## Exercise brief
Below are entries; copy exactly the lines from the one with "[2] Retirement (Count: 2): Mentions" through the one with "[2] Dating and", both included, and leave out the rest.

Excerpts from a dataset
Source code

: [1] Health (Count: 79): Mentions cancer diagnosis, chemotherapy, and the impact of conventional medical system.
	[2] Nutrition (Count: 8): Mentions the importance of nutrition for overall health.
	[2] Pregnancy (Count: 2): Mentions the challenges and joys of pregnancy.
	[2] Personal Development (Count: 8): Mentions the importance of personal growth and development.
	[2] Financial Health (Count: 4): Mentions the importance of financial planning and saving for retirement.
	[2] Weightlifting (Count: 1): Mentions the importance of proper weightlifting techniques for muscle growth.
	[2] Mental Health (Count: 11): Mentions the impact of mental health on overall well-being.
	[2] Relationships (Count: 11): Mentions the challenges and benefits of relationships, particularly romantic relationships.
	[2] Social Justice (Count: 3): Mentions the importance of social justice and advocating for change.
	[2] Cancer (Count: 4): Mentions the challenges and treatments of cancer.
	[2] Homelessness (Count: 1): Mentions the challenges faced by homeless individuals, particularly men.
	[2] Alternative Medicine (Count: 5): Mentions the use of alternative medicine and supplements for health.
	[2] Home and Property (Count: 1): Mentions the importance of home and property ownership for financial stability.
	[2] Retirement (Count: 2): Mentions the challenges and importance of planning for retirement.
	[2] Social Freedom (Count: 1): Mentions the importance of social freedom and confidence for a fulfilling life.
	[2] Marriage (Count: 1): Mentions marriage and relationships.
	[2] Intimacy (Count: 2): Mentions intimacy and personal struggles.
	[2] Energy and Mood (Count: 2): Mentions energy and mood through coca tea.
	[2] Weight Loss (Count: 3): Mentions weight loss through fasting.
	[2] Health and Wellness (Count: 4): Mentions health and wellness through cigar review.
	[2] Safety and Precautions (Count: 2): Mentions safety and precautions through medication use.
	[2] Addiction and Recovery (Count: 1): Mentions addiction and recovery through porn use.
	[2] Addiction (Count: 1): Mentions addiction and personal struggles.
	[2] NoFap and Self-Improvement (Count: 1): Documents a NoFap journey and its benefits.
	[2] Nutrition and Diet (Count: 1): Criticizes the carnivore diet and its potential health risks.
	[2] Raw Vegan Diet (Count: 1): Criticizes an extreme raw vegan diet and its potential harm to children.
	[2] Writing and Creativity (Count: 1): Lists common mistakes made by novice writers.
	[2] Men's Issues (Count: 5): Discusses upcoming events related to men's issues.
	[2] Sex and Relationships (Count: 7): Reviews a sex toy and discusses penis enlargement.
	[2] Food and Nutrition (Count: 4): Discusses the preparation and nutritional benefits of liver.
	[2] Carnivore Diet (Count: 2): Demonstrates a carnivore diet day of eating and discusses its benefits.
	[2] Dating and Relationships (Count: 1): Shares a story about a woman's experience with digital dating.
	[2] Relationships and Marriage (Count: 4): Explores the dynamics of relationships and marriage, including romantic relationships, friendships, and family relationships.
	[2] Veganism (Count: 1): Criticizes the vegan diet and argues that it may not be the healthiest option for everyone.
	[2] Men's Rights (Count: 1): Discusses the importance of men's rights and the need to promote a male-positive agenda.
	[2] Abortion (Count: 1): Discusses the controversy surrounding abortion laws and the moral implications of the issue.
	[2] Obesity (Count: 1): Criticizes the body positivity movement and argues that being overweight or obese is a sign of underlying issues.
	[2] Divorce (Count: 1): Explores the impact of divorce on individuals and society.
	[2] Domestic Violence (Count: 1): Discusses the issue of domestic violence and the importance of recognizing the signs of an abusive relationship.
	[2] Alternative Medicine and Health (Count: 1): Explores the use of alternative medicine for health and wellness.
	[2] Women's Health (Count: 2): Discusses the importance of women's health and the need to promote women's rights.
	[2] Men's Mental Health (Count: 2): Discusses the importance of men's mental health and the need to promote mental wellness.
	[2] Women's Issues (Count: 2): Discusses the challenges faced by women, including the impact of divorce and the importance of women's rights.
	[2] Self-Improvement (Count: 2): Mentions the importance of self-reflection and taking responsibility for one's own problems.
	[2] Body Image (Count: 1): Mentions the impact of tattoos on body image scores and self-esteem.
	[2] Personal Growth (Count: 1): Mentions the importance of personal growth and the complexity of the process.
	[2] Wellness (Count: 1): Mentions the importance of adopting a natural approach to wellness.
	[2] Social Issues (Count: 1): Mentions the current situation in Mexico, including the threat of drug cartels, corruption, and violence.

## Task output
	[2] Retirement (Count: 2): Mentions the challenges and importance of planning for retirement.
	[2] Social Freedom (Count: 1): Mentions the importance of social freedom and confidence for a fulfilling life.
	[2] Marriage (Count: 1): Mentions marriage and relationships.
	[2] Intimacy (Count: 2): Mentions intimacy and personal struggles.
	[2] Energy and Mood (Count: 2): Mentions energy and mood through coca tea.
	[2] Weight Loss (Count: 3): Mentions weight loss through fasting.
	[2] Health and Wellness (Count: 4): Mentions health and wellness through cigar review.
	[2] Safety and Precautions (Count: 2): Mentions safety and precautions through medication use.
	[2] Addiction and Recovery (Count: 1): Mentions addiction and recovery through porn use.
	[2] Addiction (Count: 1): Mentions addiction and personal struggles.
	[2] NoFap and Self-Improvement (Count: 1): Documents a NoFap journey and its benefits.
	[2] Nutrition and Diet (Count: 1): Criticizes the carnivore diet and its potential health risks.
	[2] Raw Vegan Diet (Count: 1): Criticizes an extreme raw vegan diet and its potential harm to children.
	[2] Writing and Creativity (Count: 1): Lists common mistakes made by novice writers.
	[2] Men's Issues (Count: 5): Discusses upcoming events related to men's issues.
	[2] Sex and Relationships (Count: 7): Reviews a sex toy and discusses penis enlargement.
	[2] Food and Nutrition (Count: 4): Discusses the preparation and nutritional benefits of liver.
	[2] Carnivore Diet (Count: 2): Demonstrates a carnivore diet day of eating and discusses its benefits.
	[2] Dating and Relationships (Count: 1): Shares a story about a woman's experience with digital dating.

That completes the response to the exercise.